[PROBLEM TO WORK ON]
In the data below, how many lines contain the word "center"? Answer with the number alone.

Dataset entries
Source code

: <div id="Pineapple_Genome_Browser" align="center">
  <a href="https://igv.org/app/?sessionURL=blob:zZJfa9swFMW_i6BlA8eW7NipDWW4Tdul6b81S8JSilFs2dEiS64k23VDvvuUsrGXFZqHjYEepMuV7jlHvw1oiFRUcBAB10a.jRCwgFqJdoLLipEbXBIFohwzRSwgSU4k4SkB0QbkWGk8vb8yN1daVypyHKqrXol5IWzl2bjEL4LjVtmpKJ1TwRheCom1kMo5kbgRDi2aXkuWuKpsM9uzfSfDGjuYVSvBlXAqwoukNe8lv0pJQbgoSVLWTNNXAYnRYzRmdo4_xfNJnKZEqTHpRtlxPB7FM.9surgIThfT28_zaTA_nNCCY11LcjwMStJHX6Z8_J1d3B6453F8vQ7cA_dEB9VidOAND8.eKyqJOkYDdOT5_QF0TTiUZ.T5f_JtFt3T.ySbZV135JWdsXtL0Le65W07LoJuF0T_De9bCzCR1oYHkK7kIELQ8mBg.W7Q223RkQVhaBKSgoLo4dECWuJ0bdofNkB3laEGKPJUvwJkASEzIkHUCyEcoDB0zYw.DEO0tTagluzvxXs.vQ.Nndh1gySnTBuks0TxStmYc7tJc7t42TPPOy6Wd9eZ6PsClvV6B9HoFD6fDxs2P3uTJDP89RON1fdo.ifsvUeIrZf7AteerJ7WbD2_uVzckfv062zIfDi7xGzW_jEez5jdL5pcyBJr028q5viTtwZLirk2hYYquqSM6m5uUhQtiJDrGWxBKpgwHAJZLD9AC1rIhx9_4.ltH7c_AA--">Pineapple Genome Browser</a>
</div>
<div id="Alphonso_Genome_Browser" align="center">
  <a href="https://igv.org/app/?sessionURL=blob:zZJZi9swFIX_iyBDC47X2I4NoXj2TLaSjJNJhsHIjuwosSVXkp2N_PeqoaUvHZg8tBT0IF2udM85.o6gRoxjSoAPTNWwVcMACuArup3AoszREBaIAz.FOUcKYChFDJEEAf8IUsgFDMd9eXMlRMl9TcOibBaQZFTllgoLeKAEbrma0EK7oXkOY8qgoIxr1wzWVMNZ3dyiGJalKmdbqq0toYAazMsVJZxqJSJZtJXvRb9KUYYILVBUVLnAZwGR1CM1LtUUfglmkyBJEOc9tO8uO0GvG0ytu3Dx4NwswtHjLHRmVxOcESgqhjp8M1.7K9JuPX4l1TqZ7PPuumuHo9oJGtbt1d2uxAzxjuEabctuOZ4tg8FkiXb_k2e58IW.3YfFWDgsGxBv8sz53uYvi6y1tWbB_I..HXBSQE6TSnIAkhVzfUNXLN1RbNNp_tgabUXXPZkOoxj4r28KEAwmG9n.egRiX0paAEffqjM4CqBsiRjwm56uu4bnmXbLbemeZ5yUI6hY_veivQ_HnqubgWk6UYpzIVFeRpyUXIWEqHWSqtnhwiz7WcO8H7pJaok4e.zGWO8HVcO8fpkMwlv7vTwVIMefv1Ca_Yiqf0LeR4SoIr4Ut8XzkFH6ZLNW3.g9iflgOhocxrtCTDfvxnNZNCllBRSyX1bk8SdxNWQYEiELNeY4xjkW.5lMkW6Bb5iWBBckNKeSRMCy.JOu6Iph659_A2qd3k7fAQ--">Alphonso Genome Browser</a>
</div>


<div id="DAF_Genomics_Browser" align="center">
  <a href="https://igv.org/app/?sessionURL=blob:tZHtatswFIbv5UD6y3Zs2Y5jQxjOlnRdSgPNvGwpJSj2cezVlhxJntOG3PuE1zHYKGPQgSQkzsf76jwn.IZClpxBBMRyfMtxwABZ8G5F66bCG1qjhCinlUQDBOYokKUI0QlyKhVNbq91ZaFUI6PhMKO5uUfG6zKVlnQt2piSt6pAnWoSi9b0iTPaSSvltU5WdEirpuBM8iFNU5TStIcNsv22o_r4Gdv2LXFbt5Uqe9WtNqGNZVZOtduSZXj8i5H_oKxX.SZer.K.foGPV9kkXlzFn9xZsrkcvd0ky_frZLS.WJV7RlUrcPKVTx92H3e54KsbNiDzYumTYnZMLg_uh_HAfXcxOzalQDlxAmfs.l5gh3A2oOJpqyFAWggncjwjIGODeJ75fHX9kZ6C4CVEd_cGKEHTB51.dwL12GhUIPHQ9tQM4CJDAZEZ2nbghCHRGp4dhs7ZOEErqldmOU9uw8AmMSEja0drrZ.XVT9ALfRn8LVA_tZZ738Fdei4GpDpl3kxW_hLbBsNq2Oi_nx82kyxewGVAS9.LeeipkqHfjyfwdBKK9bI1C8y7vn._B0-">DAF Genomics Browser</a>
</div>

[PROBLEM SOLUTION]
3